In this week’s Torah reading, Parshas Ha’azinu, the verse says (32:6), “Is it to God that you do this, a despicable nation and unwise, isn’t He your Father who owns you, He created you and arranged for you?!”
What exactly is the Torah referring to here with this statement of reproach? The Chofetz Chaim elucidates the meaning of the verse (in Shem Olam, part 1 chapter 13, in the footnote) with the following parable: A man gave his son a sizable sum of money to get started in business to be able to provide for himself. The son went out to the marketplace and found golden utensils for sale. He bargained with the seller until the seller agreed to give it to him for a discounted price so that he could retail the items at a profit, and he invested half his money in them. Next, he was offered by someone else to exchange currency at a discounted rate. The investment appealed to him and he exchanged the rest of the money he had for the deal. The son came home excitedly, and proudly told his father about the great deals he made that day.
The father, eager to share in his son’s success, went to see the merchandise his son procured. The father began to examine the golden utensils, but quickly learned that his son was swindled. They weren’t truly made out of gold; they were cheap pottery utensils coated with gold and weren’t worth even one hundredth of the price his son paid. Dismayed at what he saw, he asked his son to see what he invested the other half of his funds in. The son pulled out the bills he purchased, and the father examined them. He had fared worse with the latter investment than he did with the former. The currency he obtained was counterfeit, and the police were on a search to press charges against anyone who had these bills in his possession.
This son could not have acted more foolishly. Instead of wisely investing his fortune, which could have potentially set himself up for life, he lost it all and got into trouble by falling for the superficial appearance of the merchandise and failing to properly discern its true value.
Says the Chofetz Chaim, we are no different. God, out of His great love for us, has granted each and every one of us a fortune. God has granted us life, a soul, a functional body, energy, a mind and intellect. God has granted us this fortune in order to invest in the really valuable “merchandise” from which a person can reap eternal proceeds in the World to Come. God has given us all this to be able to keep the Torah, perform its Mitzvos (Torah commandments) and reach high levels of spirituality. But instead, we take all these wonderful resources and invest them in materialistic pursuits, which are of no true value in the long run. We are lured by the temptations of what seems to be of value in the moment and feel proud of what we accomplished with our lives in having good times and procuring worldly possessions. But in truth, it was a waste of the fortune we were granted. Not only that, we sometimes invest our invaluable resources of life in prohibited activities which will only cause us trouble and frustration in the future. How foolish we are when we do so! Every little bit of energy and time we invested in acquiring materialistic possessions and experiences, could have been invested in securing true, everlasting greatness for ourselves, in the form of Torah and Mitzvos.
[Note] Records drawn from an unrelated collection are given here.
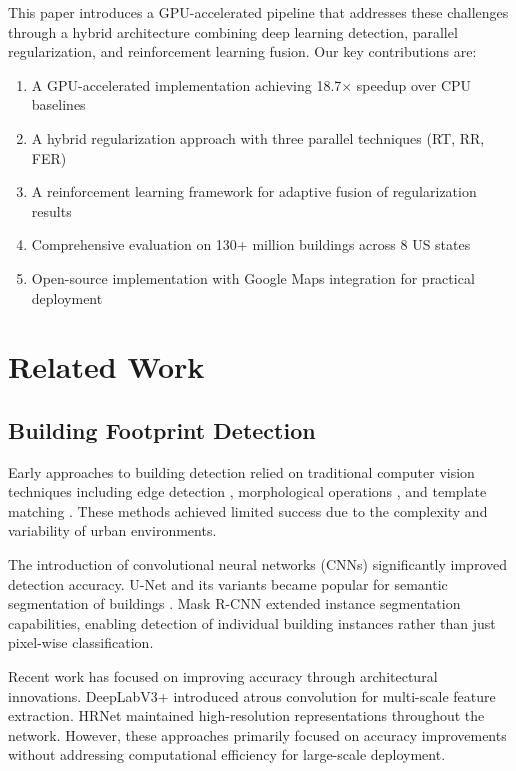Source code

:\documentclass{article}
\begin{document}
This paper introduces a GPU-accelerated pipeline that addresses these challenges through a hybrid architecture combining deep learning detection, parallel regularization, and reinforcement learning fusion. Our key contributions are:

\begin{enumerate}
\item A GPU-accelerated implementation achieving 18.7× speedup over CPU baselines
\item A hybrid regularization approach with three parallel techniques (RT, RR, FER)
\item A reinforcement learning framework for adaptive fusion of regularization results  
\item Comprehensive evaluation on 130+ million buildings across 8 US states
\item Open-source implementation with Google Maps integration for practical deployment
\end{enumerate}

\section{Related Work}

\subsection{Building Footprint Detection}

Early approaches to building detection relied on traditional computer vision techniques including edge detection \cite{tournaire2007efficient}, morphological operations \cite{huang2014building}, and template matching \cite{ok2013automated}. These methods achieved limited success due to the complexity and variability of urban environments.

The introduction of convolutional neural networks (CNNs) significantly improved detection accuracy. U-Net \cite{ronneberger2015u} and its variants became popular for semantic segmentation of buildings \cite{maggiori2017convolutional}. Mask R-CNN \cite{he2017mask} extended instance segmentation capabilities, enabling detection of individual building instances rather than just pixel-wise classification.

Recent work has focused on improving accuracy through architectural innovations. DeepLabV3+ \cite{chen2018encoder} introduced atrous convolution for multi-scale feature extraction. HRNet \cite{sun2019deep} maintained high-resolution representations throughout the network. However, these approaches primarily focused on accuracy improvements without addressing computational efficiency for large-scale deployment.
\end{document}
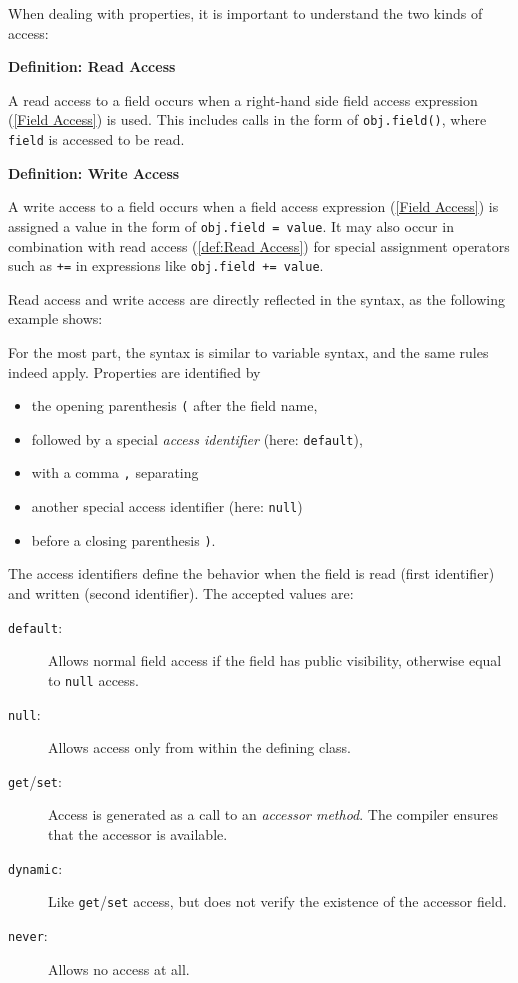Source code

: \documentclass{article}
\newcommand{\expr}[1]{\texttt{#1}}
\newenvironment{myshaded}
  {\def\FrameCommand{\fboxsep=\topsep\colorbox{bgcolor}}%
  \MakeFramed {\advance\hsize-\width \FrameRestore}}%
 {\endMakeFramed}
\newcommand{\define}[3][Definition]
	{\begin{myshaded}\noindent\textbf{#1: #2}\par\nobreak\noindent\ignorespaces#3\label{def:#2}\end{myshaded}}
\newcommand{\tref}[2]{#1 (\ref{#2})}
\newcommand{\haxe}[2][]{%
}
\begin{document}
When dealing with properties, it is important to understand the two kinds of access:

\define{Read Access}{A read access to a field occurs when a right-hand side \tref{field access expression}{Field Access} is used. This includes calls in the form of \expr{obj.field()}, where \expr{field} is accessed to be read.}

\define{Write Access}{A write access to a field occurs when a \tref{field access expression}{Field Access} is assigned a value in the form of \expr{obj.field = value}. It may also occur in combination with \tref{read access}{def:Read Access} for special assignment operators such as \expr{+=} in expressions like \expr{obj.field += value}.} 

Read access and write access are directly reflected in the syntax, as the following example shows:

\haxe{assets/Property.hx}

For the most part, the syntax is similar to variable syntax, and the same rules indeed apply. Properties are identified by

\begin{itemize}
	\item the opening parenthesis \expr{(} after the field name,
	\item followed by a special \emph{access identifier} (here: \expr{default}),
	\item with a comma \expr{,} separating
	\item another special access identifier (here: \expr{null})
	\item before a closing parenthesis \expr{)}.
\end{itemize}

The access identifiers define the behavior when the field is read (first identifier) and written (second identifier). The accepted values are:

\begin{description}
	\item[\expr{default}:] Allows normal field access if the field has public visibility, otherwise equal to \expr{null} access.
	\item[\expr{null}:] Allows access only from within the defining class.
	\item[\expr{get}/\expr{set}:] Access is generated as a call to an \emph{accessor method}. The compiler ensures that the accessor is available.
	\item[\expr{dynamic}:] Like \expr{get}/\expr{set} access, but does not verify the existence of the accessor field.
	\item[\expr{never}:] Allows no access at all.
\end{description}
\end{document}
This is what Parshas Ha’azinu is telling us: Don’t be foolish. Remember that God, as a loving Father, has granted you life and all your precious resources, to set you up for real success in life. Don’t be foolish and ungrateful by wasting them on attaining petty items which will eventually cause you regret and distress. This concept offers us a new perspective on life. Certainly, we must be involved in tending to our needs in this world and work to acquire whatever we need to live and function properly, both emotionally and physically. But too often, we go overboard in pursuit of luxuries.
As the Chofetz Chaim demonstrates, no one wants to be like the son who wasted his fortune and got into trouble because he judged value based on exciting, superficial appearance. There are so many really valuable assets we can attain in Torah and Mitzvos. Each and every one of us has his own fortune to take advantage of and invest properly. No one wants to be a fool.